Wherever the word "your" appears in the entries, copy the whole line.

(Stored data entries)
_ _ _ _ _
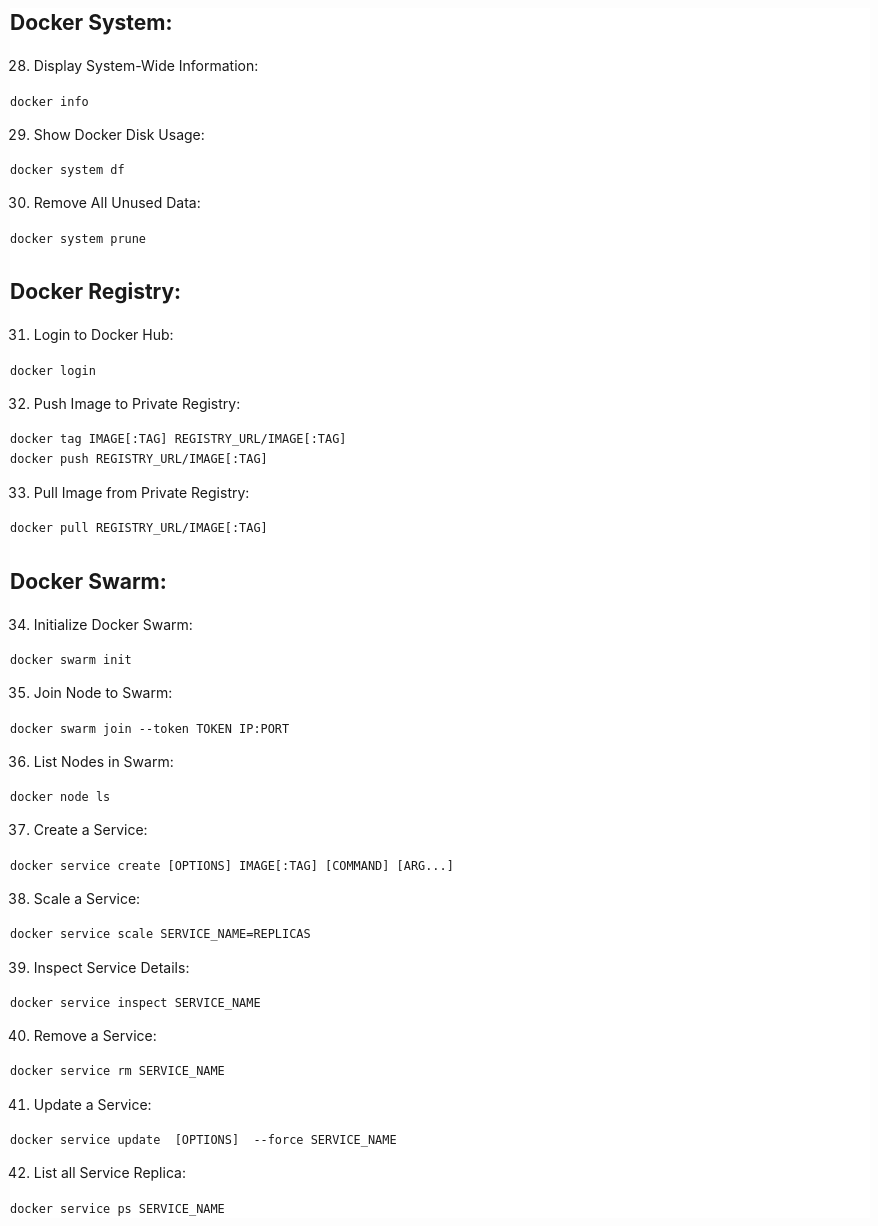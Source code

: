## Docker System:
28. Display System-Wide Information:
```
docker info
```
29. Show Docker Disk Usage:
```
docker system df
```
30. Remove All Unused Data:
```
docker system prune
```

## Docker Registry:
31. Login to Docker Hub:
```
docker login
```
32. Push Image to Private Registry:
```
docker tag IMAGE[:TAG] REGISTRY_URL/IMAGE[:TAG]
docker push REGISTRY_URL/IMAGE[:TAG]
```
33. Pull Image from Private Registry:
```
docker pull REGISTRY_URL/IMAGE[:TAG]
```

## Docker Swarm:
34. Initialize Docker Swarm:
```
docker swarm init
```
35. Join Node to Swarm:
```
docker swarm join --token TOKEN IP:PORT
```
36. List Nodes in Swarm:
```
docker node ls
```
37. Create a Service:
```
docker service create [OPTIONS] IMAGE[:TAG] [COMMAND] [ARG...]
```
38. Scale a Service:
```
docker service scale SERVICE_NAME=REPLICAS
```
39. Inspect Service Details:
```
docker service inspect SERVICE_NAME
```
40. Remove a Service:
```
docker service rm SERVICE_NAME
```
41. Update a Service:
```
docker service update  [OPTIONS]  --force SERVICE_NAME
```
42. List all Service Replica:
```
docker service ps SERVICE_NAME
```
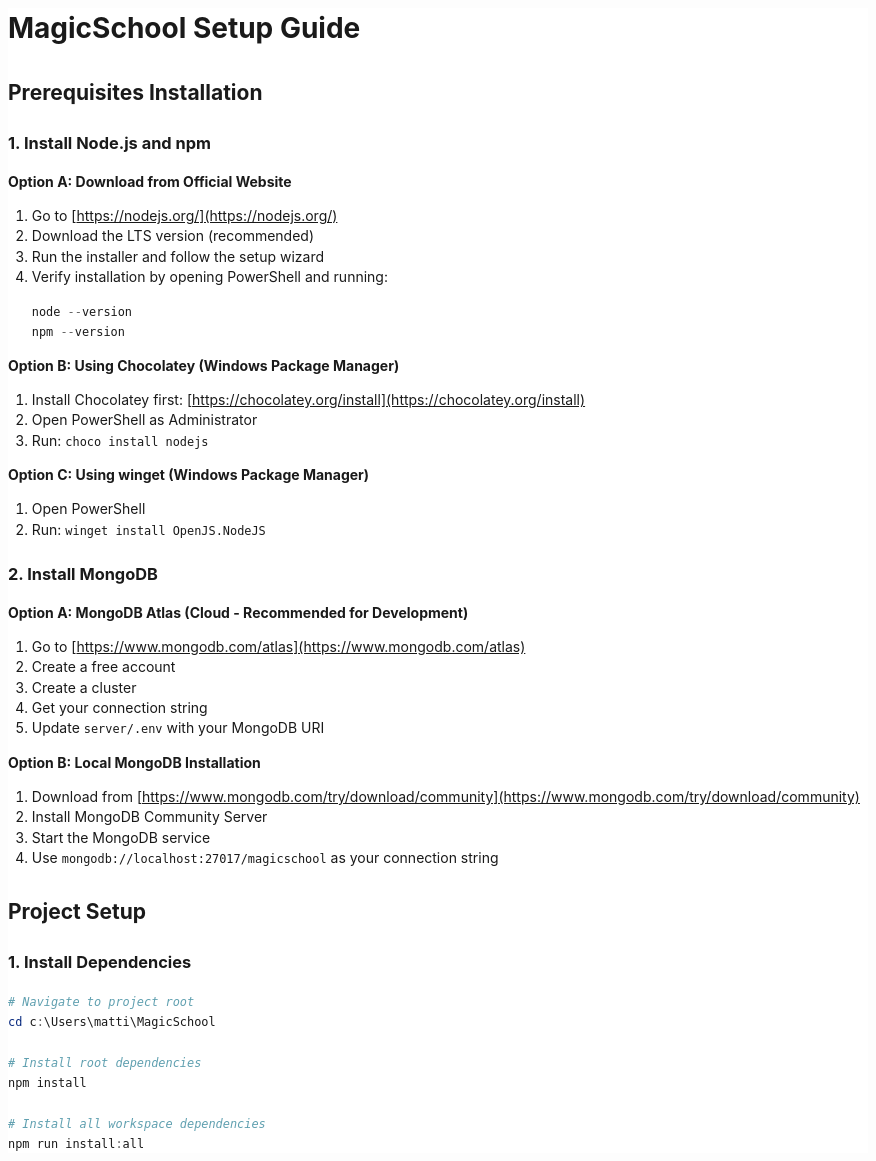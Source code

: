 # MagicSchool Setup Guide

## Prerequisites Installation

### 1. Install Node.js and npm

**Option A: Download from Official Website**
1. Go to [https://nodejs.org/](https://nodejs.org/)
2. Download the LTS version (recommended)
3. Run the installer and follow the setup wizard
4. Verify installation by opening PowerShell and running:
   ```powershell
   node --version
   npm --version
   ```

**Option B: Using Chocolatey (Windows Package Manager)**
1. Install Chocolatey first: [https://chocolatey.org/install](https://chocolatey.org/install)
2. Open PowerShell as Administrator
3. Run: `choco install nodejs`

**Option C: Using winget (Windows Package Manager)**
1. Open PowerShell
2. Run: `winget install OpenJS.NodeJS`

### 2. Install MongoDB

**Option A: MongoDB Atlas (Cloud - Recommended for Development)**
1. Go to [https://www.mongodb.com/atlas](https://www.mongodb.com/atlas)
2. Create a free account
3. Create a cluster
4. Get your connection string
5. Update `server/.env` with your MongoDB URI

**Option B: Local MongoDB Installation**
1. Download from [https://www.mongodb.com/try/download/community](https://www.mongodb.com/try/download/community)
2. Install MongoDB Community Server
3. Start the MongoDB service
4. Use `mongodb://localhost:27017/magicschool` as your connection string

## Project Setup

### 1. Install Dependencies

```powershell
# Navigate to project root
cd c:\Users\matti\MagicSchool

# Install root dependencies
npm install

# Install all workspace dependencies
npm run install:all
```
_ _ _ _ _
Solution for this problem
4. Get your connection string
5. Update `server/.env` with your MongoDB URI
4. Use `mongodb://localhost:27017/magicschool` as your connection string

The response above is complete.